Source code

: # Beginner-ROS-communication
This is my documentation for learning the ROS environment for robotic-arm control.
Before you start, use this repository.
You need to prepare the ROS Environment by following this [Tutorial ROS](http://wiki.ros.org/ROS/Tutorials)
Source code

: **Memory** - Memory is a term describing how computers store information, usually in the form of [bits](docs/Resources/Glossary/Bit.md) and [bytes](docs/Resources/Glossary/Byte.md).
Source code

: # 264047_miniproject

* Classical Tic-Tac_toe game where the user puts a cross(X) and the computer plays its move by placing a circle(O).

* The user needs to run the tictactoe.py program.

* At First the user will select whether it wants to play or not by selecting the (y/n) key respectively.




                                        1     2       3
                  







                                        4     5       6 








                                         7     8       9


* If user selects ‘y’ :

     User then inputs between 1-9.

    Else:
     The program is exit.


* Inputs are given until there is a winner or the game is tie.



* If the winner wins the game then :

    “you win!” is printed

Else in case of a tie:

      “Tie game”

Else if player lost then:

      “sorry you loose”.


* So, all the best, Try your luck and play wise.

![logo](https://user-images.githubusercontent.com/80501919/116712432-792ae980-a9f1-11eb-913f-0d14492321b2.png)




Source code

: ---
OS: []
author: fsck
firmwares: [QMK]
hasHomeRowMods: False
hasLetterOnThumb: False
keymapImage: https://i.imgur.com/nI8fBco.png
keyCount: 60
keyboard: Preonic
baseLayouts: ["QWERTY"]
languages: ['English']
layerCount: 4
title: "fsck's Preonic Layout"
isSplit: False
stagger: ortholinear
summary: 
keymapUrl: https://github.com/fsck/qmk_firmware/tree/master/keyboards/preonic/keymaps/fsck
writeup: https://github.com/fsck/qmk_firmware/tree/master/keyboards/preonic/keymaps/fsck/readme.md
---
::::::::::
*What is needed:*
Output the records above in full, with nothing altered.

*Problem solution:*
Source code

: # Beginner-ROS-communication
This is my documentation for learning the ROS environment for robotic-arm control.
Before you start, use this repository.
You need to prepare the ROS Environment by following this [Tutorial ROS](http://wiki.ros.org/ROS/Tutorials)
Source code

: **Memory** - Memory is a term describing how computers store information, usually in the form of [bits](docs/Resources/Glossary/Bit.md) and [bytes](docs/Resources/Glossary/Byte.md).
Source code

: # 264047_miniproject

* Classical Tic-Tac_toe game where the user puts a cross(X) and the computer plays its move by placing a circle(O).

* The user needs to run the tictactoe.py program.

* At First the user will select whether it wants to play or not by selecting the (y/n) key respectively.




                                        1     2       3
                  







                                        4     5       6 








                                         7     8       9


* If user selects ‘y’ :

     User then inputs between 1-9.

    Else:
     The program is exit.


* Inputs are given until there is a winner or the game is tie.



* If the winner wins the game then :

    “you win!” is printed

Else in case of a tie:

      “Tie game”

Else if player lost then:

      “sorry you loose”.


* So, all the best, Try your luck and play wise.

![logo](https://user-images.githubusercontent.com/80501919/116712432-792ae980-a9f1-11eb-913f-0d14492321b2.png)




Source code

: ---
OS: []
author: fsck
firmwares: [QMK]
hasHomeRowMods: False
hasLetterOnThumb: False
keymapImage: https://i.imgur.com/nI8fBco.png
keyCount: 60
keyboard: Preonic
baseLayouts: ["QWERTY"]
languages: ['English']
layerCount: 4
title: "fsck's Preonic Layout"
isSplit: False
stagger: ortholinear
summary: 
keymapUrl: https://github.com/fsck/qmk_firmware/tree/master/keyboards/preonic/keymaps/fsck
writeup: https://github.com/fsck/qmk_firmware/tree/master/keyboards/preonic/keymaps/fsck/readme.md
---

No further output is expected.